─── Available data
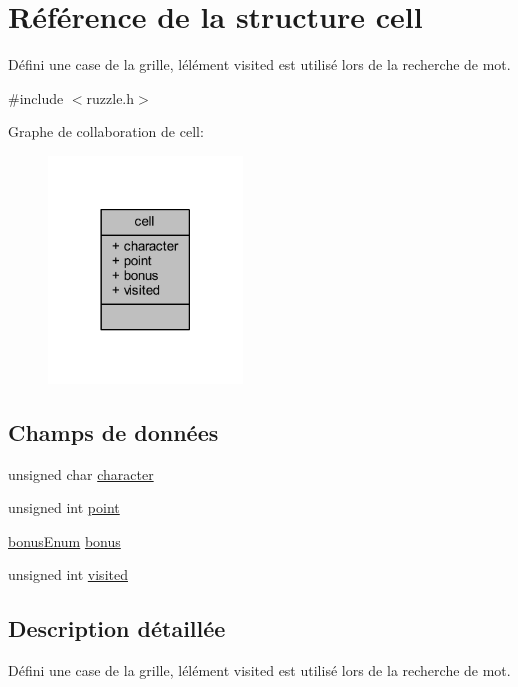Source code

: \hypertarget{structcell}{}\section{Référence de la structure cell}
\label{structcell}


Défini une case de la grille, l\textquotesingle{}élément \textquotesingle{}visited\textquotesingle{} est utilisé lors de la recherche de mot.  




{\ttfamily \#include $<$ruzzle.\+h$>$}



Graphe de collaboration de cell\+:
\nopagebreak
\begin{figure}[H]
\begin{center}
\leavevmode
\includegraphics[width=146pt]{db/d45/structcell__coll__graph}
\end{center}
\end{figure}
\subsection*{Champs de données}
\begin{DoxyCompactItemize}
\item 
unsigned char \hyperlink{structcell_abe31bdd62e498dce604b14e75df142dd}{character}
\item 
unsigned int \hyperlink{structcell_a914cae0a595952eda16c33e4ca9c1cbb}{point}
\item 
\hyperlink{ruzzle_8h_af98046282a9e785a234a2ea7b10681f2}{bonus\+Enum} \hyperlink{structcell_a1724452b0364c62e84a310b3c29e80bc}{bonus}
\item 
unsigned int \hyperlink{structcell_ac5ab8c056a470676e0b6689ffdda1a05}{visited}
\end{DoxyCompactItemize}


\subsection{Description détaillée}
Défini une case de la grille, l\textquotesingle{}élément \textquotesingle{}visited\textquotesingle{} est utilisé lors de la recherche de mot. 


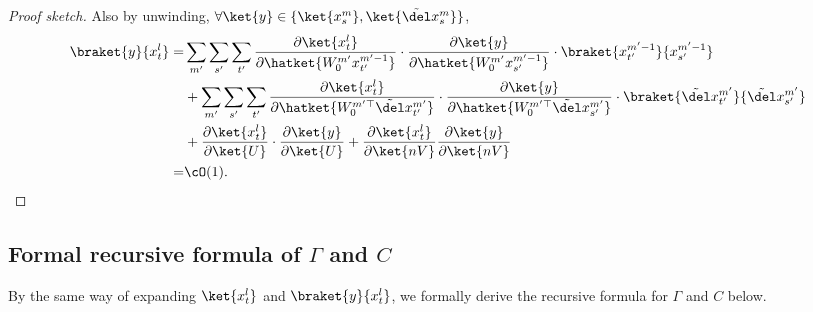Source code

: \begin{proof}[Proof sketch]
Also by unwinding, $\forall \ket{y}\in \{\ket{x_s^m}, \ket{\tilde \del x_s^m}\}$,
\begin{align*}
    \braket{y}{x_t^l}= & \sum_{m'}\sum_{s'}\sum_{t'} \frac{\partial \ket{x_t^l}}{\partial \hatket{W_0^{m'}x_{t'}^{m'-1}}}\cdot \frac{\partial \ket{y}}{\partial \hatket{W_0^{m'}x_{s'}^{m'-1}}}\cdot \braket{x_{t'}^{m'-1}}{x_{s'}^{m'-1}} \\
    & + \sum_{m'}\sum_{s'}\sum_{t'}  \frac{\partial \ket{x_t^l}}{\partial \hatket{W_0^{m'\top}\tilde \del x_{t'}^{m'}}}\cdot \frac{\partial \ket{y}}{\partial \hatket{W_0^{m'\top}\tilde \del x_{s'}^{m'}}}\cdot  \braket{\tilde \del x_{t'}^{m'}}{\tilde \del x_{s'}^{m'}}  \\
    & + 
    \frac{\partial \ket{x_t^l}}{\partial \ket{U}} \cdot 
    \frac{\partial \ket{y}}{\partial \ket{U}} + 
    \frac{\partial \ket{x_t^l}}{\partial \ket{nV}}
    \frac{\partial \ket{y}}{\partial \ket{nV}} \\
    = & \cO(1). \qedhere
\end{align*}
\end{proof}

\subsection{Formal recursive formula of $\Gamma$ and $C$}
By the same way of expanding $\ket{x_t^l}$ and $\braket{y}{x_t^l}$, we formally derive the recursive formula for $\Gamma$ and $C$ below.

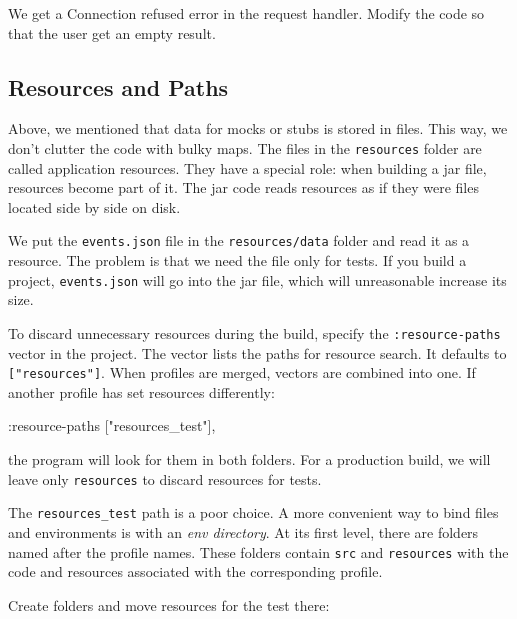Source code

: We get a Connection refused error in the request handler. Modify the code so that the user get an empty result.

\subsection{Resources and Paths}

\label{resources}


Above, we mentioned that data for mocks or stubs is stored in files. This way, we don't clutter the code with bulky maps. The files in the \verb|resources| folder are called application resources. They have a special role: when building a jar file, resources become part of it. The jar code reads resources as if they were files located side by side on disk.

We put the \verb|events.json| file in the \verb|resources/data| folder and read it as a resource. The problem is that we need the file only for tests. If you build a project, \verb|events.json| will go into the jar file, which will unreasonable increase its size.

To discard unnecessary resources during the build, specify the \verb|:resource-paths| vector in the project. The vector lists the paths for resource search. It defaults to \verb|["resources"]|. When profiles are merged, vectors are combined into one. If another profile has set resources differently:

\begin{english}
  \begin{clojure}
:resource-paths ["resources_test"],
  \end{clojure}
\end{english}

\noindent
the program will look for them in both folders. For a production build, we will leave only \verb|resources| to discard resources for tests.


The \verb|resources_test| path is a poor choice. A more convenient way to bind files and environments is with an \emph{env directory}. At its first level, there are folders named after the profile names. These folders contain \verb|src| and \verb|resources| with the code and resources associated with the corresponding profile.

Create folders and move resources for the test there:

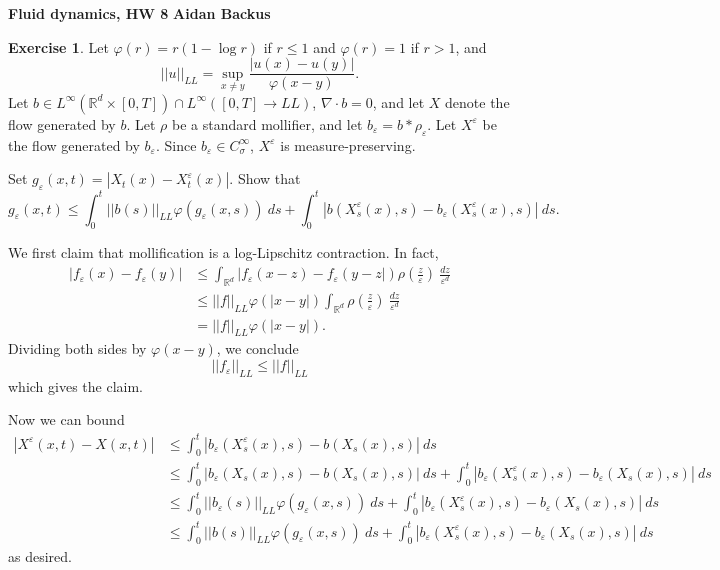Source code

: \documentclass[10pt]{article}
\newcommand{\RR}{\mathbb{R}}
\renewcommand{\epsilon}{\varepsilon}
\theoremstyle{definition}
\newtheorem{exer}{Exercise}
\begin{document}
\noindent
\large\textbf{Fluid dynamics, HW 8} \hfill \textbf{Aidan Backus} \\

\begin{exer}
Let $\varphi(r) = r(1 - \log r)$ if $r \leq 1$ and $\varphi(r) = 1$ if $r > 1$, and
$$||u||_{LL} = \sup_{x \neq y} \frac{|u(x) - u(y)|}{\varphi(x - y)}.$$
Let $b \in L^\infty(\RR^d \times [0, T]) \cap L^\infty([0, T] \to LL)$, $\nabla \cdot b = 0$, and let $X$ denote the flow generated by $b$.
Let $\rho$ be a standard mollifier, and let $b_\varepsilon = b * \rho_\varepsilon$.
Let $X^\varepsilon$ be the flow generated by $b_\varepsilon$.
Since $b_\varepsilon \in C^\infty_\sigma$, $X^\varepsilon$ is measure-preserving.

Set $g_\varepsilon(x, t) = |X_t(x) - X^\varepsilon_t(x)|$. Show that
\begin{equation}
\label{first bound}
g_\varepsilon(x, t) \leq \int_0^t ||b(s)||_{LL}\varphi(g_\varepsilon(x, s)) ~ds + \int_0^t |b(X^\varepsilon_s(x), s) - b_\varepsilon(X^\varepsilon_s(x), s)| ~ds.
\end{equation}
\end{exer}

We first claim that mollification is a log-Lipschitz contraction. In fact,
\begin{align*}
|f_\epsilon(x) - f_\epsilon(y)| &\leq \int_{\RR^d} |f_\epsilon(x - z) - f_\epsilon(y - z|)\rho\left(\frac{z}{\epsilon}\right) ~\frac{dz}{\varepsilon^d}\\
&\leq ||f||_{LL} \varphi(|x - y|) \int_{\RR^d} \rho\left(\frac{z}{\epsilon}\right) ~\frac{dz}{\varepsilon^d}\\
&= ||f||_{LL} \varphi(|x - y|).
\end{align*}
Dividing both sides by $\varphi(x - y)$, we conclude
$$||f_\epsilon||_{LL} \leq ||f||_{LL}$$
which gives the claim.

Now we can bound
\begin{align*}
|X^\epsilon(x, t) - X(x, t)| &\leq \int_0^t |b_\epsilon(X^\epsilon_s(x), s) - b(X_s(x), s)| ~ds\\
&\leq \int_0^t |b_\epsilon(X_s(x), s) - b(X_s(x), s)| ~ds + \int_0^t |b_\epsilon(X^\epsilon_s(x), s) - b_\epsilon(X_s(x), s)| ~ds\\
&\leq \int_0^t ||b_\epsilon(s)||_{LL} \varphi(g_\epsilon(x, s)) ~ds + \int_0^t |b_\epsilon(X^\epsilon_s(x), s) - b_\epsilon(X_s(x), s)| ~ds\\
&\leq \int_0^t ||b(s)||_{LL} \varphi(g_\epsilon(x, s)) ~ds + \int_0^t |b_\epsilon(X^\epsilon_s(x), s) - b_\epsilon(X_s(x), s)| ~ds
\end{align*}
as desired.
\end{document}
──────
─── Available data
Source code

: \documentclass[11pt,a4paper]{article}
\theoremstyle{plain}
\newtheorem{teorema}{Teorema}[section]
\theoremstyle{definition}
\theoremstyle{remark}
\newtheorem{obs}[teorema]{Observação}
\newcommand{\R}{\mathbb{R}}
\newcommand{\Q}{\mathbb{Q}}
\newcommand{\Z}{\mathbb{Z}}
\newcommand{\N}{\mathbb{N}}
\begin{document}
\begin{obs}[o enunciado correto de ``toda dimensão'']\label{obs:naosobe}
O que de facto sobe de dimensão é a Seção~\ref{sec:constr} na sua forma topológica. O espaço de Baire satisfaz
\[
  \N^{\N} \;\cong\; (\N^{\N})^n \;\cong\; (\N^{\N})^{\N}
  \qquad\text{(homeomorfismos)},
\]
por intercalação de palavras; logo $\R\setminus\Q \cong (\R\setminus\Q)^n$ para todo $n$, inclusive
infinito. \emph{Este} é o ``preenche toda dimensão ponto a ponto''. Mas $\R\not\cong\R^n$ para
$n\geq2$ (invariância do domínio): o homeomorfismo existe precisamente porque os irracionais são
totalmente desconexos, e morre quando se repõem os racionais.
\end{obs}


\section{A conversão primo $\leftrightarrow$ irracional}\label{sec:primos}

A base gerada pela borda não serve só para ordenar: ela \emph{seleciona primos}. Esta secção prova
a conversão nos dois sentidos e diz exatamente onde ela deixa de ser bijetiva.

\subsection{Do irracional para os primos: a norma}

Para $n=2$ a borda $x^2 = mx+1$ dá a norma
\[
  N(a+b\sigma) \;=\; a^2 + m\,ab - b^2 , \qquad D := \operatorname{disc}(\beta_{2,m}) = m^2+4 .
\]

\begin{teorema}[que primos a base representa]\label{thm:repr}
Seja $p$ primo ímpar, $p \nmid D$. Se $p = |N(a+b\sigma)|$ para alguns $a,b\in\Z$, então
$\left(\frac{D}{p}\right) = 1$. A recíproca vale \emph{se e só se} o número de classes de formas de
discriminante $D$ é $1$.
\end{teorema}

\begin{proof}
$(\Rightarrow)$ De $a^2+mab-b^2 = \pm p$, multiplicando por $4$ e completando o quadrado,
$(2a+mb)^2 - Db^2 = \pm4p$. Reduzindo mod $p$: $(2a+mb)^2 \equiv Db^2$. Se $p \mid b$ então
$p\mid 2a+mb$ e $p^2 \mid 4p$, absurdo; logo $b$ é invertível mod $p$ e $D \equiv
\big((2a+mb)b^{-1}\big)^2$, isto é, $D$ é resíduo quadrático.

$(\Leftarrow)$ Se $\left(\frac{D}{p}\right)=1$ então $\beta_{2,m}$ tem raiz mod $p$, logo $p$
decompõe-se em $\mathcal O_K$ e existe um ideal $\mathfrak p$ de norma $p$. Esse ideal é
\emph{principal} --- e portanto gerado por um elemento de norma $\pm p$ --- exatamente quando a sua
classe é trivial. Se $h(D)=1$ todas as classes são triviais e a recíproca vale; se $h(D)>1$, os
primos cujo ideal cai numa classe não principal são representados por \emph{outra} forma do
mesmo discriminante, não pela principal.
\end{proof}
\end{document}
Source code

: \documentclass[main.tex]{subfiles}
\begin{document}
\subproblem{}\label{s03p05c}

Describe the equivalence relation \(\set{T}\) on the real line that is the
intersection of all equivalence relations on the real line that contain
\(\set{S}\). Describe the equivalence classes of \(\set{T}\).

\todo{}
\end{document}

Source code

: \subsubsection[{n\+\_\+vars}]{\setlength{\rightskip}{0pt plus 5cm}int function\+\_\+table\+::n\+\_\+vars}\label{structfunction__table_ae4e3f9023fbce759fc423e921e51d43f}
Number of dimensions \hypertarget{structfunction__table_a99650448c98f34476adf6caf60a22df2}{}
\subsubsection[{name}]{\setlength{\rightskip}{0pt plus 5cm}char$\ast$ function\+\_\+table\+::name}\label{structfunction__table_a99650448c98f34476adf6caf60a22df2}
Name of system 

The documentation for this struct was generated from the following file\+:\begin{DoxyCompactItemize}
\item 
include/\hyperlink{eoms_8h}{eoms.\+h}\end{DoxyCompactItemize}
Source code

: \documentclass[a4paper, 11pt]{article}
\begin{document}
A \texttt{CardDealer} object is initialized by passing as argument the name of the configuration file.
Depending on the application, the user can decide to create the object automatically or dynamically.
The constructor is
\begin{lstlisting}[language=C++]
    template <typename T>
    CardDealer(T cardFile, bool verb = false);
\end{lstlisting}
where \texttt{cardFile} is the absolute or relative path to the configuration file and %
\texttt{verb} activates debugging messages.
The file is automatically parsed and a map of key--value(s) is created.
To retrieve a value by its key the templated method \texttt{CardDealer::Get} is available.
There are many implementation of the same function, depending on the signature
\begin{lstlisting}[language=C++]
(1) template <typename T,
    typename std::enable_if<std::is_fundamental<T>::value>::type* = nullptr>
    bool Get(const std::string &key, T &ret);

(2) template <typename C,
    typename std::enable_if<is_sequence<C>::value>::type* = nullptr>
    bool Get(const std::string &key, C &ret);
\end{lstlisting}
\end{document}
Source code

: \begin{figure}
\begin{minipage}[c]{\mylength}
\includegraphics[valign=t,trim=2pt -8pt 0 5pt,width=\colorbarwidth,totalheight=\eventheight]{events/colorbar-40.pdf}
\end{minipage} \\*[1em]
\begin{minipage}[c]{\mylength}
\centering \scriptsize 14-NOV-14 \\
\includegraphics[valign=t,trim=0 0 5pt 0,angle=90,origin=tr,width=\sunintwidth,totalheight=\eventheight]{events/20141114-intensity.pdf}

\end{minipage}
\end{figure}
──────
What you should do:
Provide only the count of lines in the data above that include the string "minipage".

Answer to the exercise:
4